If I did use the Aquamedic, would a Pro 2 2028 be strong enough?
What do you use by the way?

Cheers

Gavin


----------



## ceg4048 (20 Aug 2010)

Gfish said:
			
		

> So there's not even a perfect commercially available reactor!? Ah, maybe I'll design and build my own afterall.
> If I did use the Aquamedic, would a Pro 2 2028 be strong enough?
> What do you use by the way?


 No there are no perfect reactors. The DIY ones come the closest. I use two of 17mm variety of these=> Cal Aqua In-Line Diffusers

I'm not sure where you can buy these now. AquaEssentials used to sell them. Contact Richard and he might be able to source them. They are very small but very expensive. If space and convenience are at a premium then these ought to be considered. 
They look something like this installed, which takes up about 10X less space than an AM1000:





Just about any filter can power these reactors, but generally their efficiency and effectiveness improve vastly as the filter flow rate increases. The 2028 is on the low end of the power spectrum for mating to AM1000, especially since the inlet spuds to the reactor are so absurdly narrow, 12mm I believe. This chokes the flow from the filter, reducing their efficiency.

Cheers,


----------



## CeeJay (20 Aug 2010)

Hi all

The AM 1000 now comes with tapered tail pieces. An obvious improvement on previous models.
So if you are using pipe with a 12mm internal diameter no further action is required, just push the pipe straight on. If you want to use 16mm internal diameter pipe then the tail piece has to be cut back to the fatter part (if that makes sense).
Every picture you see on the web of the AM1000 shows the older model with the straight 12mm tail piece.
I'm running mine on the 16mm pipe.
I think the original design had one fundamental flaw. They say it is good for a 500 gallon tank and expected you to supply it through a 12 mm pipe. Let's get real for a minute   
Hope that helps.


----------



## ceg4048 (21 Aug 2010)

Good info Chris. Didn't realize they had changed the design. Gotta give it to Am for listening.

Cheers,


----------



## Gfish (21 Aug 2010)

That's great news as I may be purchasing one fairly soon so thanks for that, makes me feel my moneys well spent now.

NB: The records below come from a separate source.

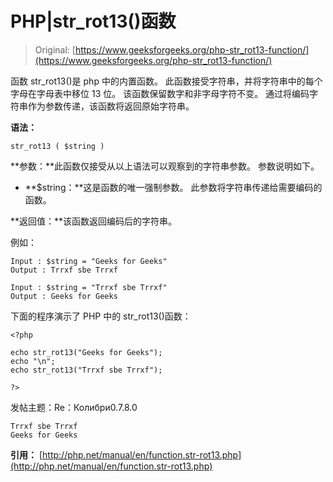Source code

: # PHP|str_rot13()函数

> Original: [https://www.geeksforgeeks.org/php-str_rot13-function/](https://www.geeksforgeeks.org/php-str_rot13-function/)

函数 str_rot13()是 php 中的内置函数。 此函数接受字符串，并将字符串中的每个字母在字母表中移位 13 位。 该函数保留数字和非字母字符不变。 通过将编码字符串作为参数传递，该函数将返回原始字符串。

**语法：**

```
str_rot13 ( $string )
```

**参数：**此函数仅接受从以上语法可以观察到的字符串参数。 参数说明如下。

*   **$string：**这是函数的唯一强制参数。 此参数将字符串传递给需要编码的函数。

**返回值：**该函数返回编码后的字符串。

例如：

```
Input : $string = "Geeks for Geeks"
Output : Trrxf sbe Trrxf

Input : $string = "Trrxf sbe Trrxf"
Output : Geeks for Geeks

```

下面的程序演示了 PHP 中的 str_rot13()函数：

```
<?php

echo str_rot13("Geeks for Geeks");
echo "\n";
echo str_rot13("Trrxf sbe Trrxf");

?>
```

发帖主题：Re：Колибри0.7.8.0

```
Trrxf sbe Trrxf
Geeks for Geeks
```

**引用：**
[http://php.net/manual/en/function.str-rot13.php](http://php.net/manual/en/function.str-rot13.php)
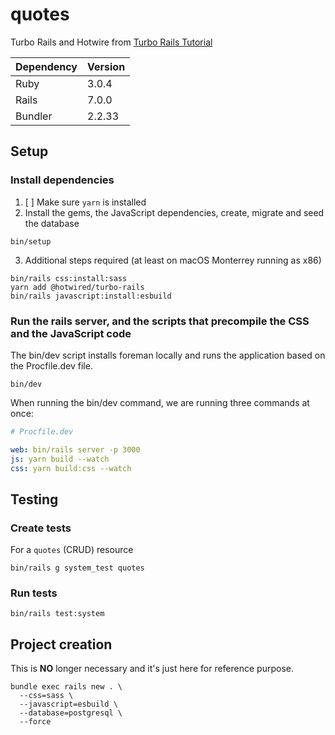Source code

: # quotes

Turbo Rails and Hotwire from [Turbo Rails Tutorial](https://www.hotrails.dev/turbo-rails)

|  Dependency | Version |
| ----------- | ------- |
| Ruby        | 3.0.4   |
| Rails       | 7.0.0   |
| Bundler     | 2.2.33  |

## Setup
### Install dependencies
1. [ ] Make sure `yarn` is installed
2. Install the gems, the JavaScript dependencies, create, migrate and seed the database
```shell
bin/setup
```
3. Additional steps required (at least on macOS Monterrey running as x86)
```shell
bin/rails css:install:sass
yarn add @hotwired/turbo-rails
bin/rails javascript:install:esbuild
```

### Run the rails server, and the scripts that precompile the CSS and the JavaScript code
The bin/dev script installs foreman locally and runs the application based on the Procfile.dev file.
```shell
bin/dev
```
When running the bin/dev command, we are running three commands at once:
```yml
# Procfile.dev

web: bin/rails server -p 3000
js: yarn build --watch
css: yarn build:css --watch
```

## Testing
### Create tests
For a `quotes` (CRUD) resource
```shell
bin/rails g system_test quotes
```

### Run tests
```shell
bin/rails test:system
```

## Project creation
This is **NO** longer necessary and it's just here for reference purpose.
```shell
bundle exec rails new . \
  --css=sass \
  --javascript=esbuild \
  --database=postgresql \
  --force
```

I was starting to think about building one for use on my FX5, as longterm my plans are to use two FX5 on this tank, so I'd be selling my Pro2 on. 

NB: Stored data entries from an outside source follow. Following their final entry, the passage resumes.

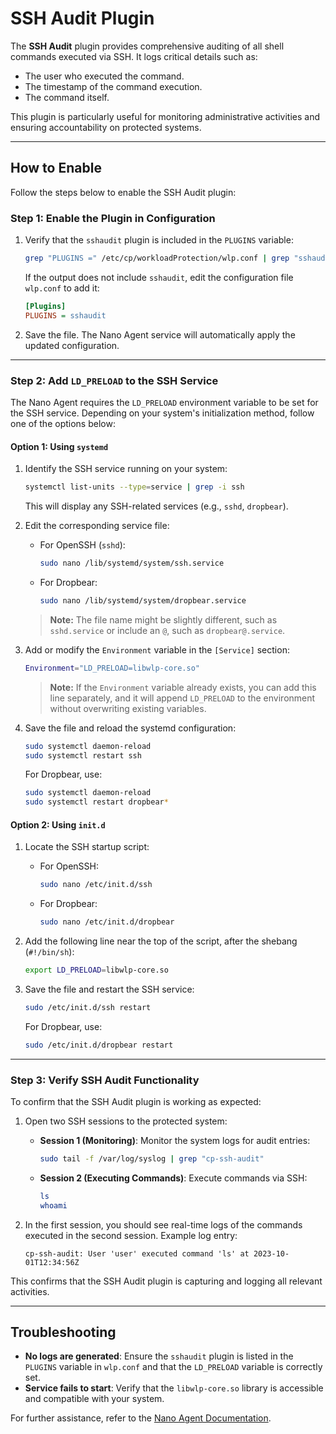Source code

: # SSH Audit Plugin

The **SSH Audit** plugin provides comprehensive auditing of all shell commands executed via SSH. It logs critical details such as:
- The user who executed the command.
- The timestamp of the command execution.
- The command itself.

This plugin is particularly useful for monitoring administrative activities and ensuring accountability on protected systems.

---

## How to Enable

Follow the steps below to enable the SSH Audit plugin:

### Step 1: Enable the Plugin in Configuration
1. Verify that the `sshaudit` plugin is included in the `PLUGINS` variable:
   ```sh
   grep "PLUGINS =" /etc/cp/workloadProtection/wlp.conf | grep "sshaudit"
   ```
   If the output does not include `sshaudit`, edit the configuration file `wlp.conf` to add it:
   ```ini
   [Plugins]
   PLUGINS = sshaudit
   ```
2. Save the file. The Nano Agent service will automatically apply the updated configuration.

---

### Step 2: Add `LD_PRELOAD` to the SSH Service
The Nano Agent requires the `LD_PRELOAD` environment variable to be set for the SSH service. Depending on your system's initialization method, follow one of the options below:

#### Option 1: Using `systemd`
1. Identify the SSH service running on your system:
   ```sh
   systemctl list-units --type=service | grep -i ssh
   ```
   This will display any SSH-related services (e.g., `sshd`, `dropbear`).

2. Edit the corresponding service file:
   - For OpenSSH (`sshd`):
     ```sh
     sudo nano /lib/systemd/system/ssh.service
     ```
   - For Dropbear:
     ```sh
     sudo nano /lib/systemd/system/dropbear.service
     ```
   > **Note:** The file name might be slightly different, such as `sshd.service` or include an `@`, such as `dropbear@.service`.

3. Add or modify the `Environment` variable in the `[Service]` section:
   ```sh
   Environment="LD_PRELOAD=libwlp-core.so"
   ```
   > **Note:** If the `Environment` variable already exists, you can add this line separately, and it will append `LD_PRELOAD` to the environment without overwriting existing variables.

4. Save the file and reload the systemd configuration:
   ```sh
   sudo systemctl daemon-reload
   sudo systemctl restart ssh
   ```
   For Dropbear, use:
   ```sh
   sudo systemctl daemon-reload
   sudo systemctl restart dropbear*
   ```

#### Option 2: Using `init.d`
1. Locate the SSH startup script:
   - For OpenSSH:
     ```sh
     sudo nano /etc/init.d/ssh
     ```
   - For Dropbear:
     ```sh
     sudo nano /etc/init.d/dropbear
     ```

2. Add the following line near the top of the script, after the shebang (`#!/bin/sh`):
   ```sh
   export LD_PRELOAD=libwlp-core.so
   ```

3. Save the file and restart the SSH service:
   ```sh
   sudo /etc/init.d/ssh restart
   ```
   For Dropbear, use:
   ```sh
   sudo /etc/init.d/dropbear restart
   ```

---

### Step 3: Verify SSH Audit Functionality
To confirm that the SSH Audit plugin is working as expected:

1. Open two SSH sessions to the protected system:
   - **Session 1 (Monitoring)**: Monitor the system logs for audit entries:
     ```sh
     sudo tail -f /var/log/syslog | grep "cp-ssh-audit"
     ```
   - **Session 2 (Executing Commands)**: Execute commands via SSH:
     ```sh
     ls
     whoami
     ```

2. In the first session, you should see real-time logs of the commands executed in the second session. Example log entry:
   ```
   cp-ssh-audit: User 'user' executed command 'ls' at 2023-10-01T12:34:56Z
   ```

This confirms that the SSH Audit plugin is capturing and logging all relevant activities.

---

## Troubleshooting
- **No logs are generated**: Ensure the `sshaudit` plugin is listed in the `PLUGINS` variable in `wlp.conf` and that the `LD_PRELOAD` variable is correctly set.
- **Service fails to start**: Verify that the `libwlp-core.so` library is accessible and compatible with your system.

For further assistance, refer to the [Nano Agent Documentation](https://sc1.checkpoint.com/documents/Infinity_Portal/WebAdminGuides/EN/Quantum-IoT-Nano-Agent-Installation/Default.htm).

As the pipe size is huge on the fX5 is there still ways to introduce CO2 in the same way, but I guess this would mean id be building one huh? And buying straight pipe to replace the ribbed one fluvals come with.

Cheers


----------



## ceg4048 (21 Aug 2010)

Yep, unless you can find reducing hardware to get the ribbed hose down to the inlet spud size. Then of course you'd be back-pressuring the FX and effectively killing your flow rate from that unit.

Cheers,


----------



## Gfish (21 Aug 2010)

Whats to stop me just having a length of hard tube that a new smooth pipe for the FX5 outflow would fit over and having a few baffles of some sort on it to diffuse the CO2. 
I could drill into the side of the tube to bring CO2 into it. And if I do this instead of increasing the diameter considerably for the diffusion chamber, I'd expect to get away with the need for a bleed valve. 
Hmmm id be interested to hear from folk who've designed their own so far, as to whether they think this would work. 
I'm thinking this would be very cheap and very easy.

Cheers


----------



## gollum456 (23 Aug 2010)

> Hi gollum...,
> How much do you think yours cost you? And was it the same design or slightly different? Is there any need for the bleed valve? And did you have a T piece inline to introduce the Co2 before the reactor or does yours bring the gas straight into the cylinder?

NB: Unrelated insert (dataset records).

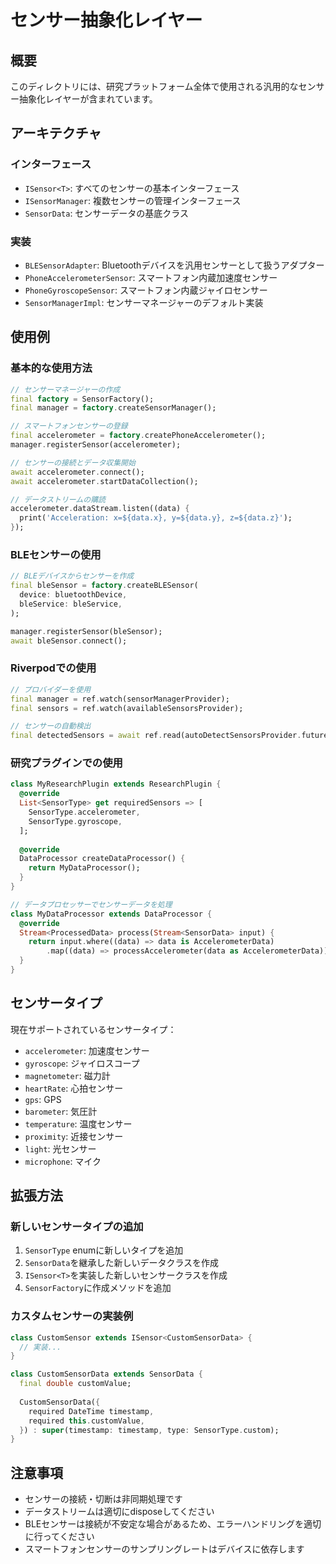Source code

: # センサー抽象化レイヤー

## 概要
このディレクトリには、研究プラットフォーム全体で使用される汎用的なセンサー抽象化レイヤーが含まれています。

## アーキテクチャ

### インターフェース
- `ISensor<T>`: すべてのセンサーの基本インターフェース
- `ISensorManager`: 複数センサーの管理インターフェース
- `SensorData`: センサーデータの基底クラス

### 実装
- `BLESensorAdapter`: Bluetoothデバイスを汎用センサーとして扱うアダプター
- `PhoneAccelerometerSensor`: スマートフォン内蔵加速度センサー
- `PhoneGyroscopeSensor`: スマートフォン内蔵ジャイロセンサー
- `SensorManagerImpl`: センサーマネージャーのデフォルト実装

## 使用例

### 基本的な使用方法

```dart
// センサーマネージャーの作成
final factory = SensorFactory();
final manager = factory.createSensorManager();

// スマートフォンセンサーの登録
final accelerometer = factory.createPhoneAccelerometer();
manager.registerSensor(accelerometer);

// センサーの接続とデータ収集開始
await accelerometer.connect();
await accelerometer.startDataCollection();

// データストリームの購読
accelerometer.dataStream.listen((data) {
  print('Acceleration: x=${data.x}, y=${data.y}, z=${data.z}');
});
```

### BLEセンサーの使用

```dart
// BLEデバイスからセンサーを作成
final bleSensor = factory.createBLESensor(
  device: bluetoothDevice,
  bleService: bleService,
);

manager.registerSensor(bleSensor);
await bleSensor.connect();
```

### Riverpodでの使用

```dart
// プロバイダーを使用
final manager = ref.watch(sensorManagerProvider);
final sensors = ref.watch(availableSensorsProvider);

// センサーの自動検出
final detectedSensors = await ref.read(autoDetectSensorsProvider.future);
```

### 研究プラグインでの使用

```dart
class MyResearchPlugin extends ResearchPlugin {
  @override
  List<SensorType> get requiredSensors => [
    SensorType.accelerometer,
    SensorType.gyroscope,
  ];
  
  @override
  DataProcessor createDataProcessor() {
    return MyDataProcessor();
  }
}

// データプロセッサーでセンサーデータを処理
class MyDataProcessor extends DataProcessor {
  @override
  Stream<ProcessedData> process(Stream<SensorData> input) {
    return input.where((data) => data is AccelerometerData)
        .map((data) => processAccelerometer(data as AccelerometerData));
  }
}
```

## センサータイプ

現在サポートされているセンサータイプ：
- `accelerometer`: 加速度センサー
- `gyroscope`: ジャイロスコープ
- `magnetometer`: 磁力計
- `heartRate`: 心拍センサー
- `gps`: GPS
- `barometer`: 気圧計
- `temperature`: 温度センサー
- `proximity`: 近接センサー
- `light`: 光センサー
- `microphone`: マイク

## 拡張方法

### 新しいセンサータイプの追加

1. `SensorType` enumに新しいタイプを追加
2. `SensorData`を継承した新しいデータクラスを作成
3. `ISensor<T>`を実装した新しいセンサークラスを作成
4. `SensorFactory`に作成メソッドを追加

### カスタムセンサーの実装例

```dart
class CustomSensor extends ISensor<CustomSensorData> {
  // 実装...
}

class CustomSensorData extends SensorData {
  final double customValue;
  
  CustomSensorData({
    required DateTime timestamp,
    required this.customValue,
  }) : super(timestamp: timestamp, type: SensorType.custom);
}
```

## 注意事項

- センサーの接続・切断は非同期処理です
- データストリームは適切にdisposeしてください
- BLEセンサーは接続が不安定な場合があるため、エラーハンドリングを適切に行ってください
- スマートフォンセンサーのサンプリングレートはデバイスに依存します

mine cost about Â£25 to make, and i have not installed a bleed valve, for the simple reason i saw no need to. my gas is turned off at night so any build up will dissipate. i chose to insert the gas at the reactor as is done on the rex grigg model. i have tested for leaks with a hosepipe turned up full and the opposite end blocked up, far more pressure than will ever be created by the filter. i have not used it yet as i'm waiting for my pipe brush to be delivered and i will clean the pipes and install the reactor at the same time.

hope that helps.


----------



## Gfish (28 Aug 2010)

Please come back to me and let me know how it works once up and running on the tank.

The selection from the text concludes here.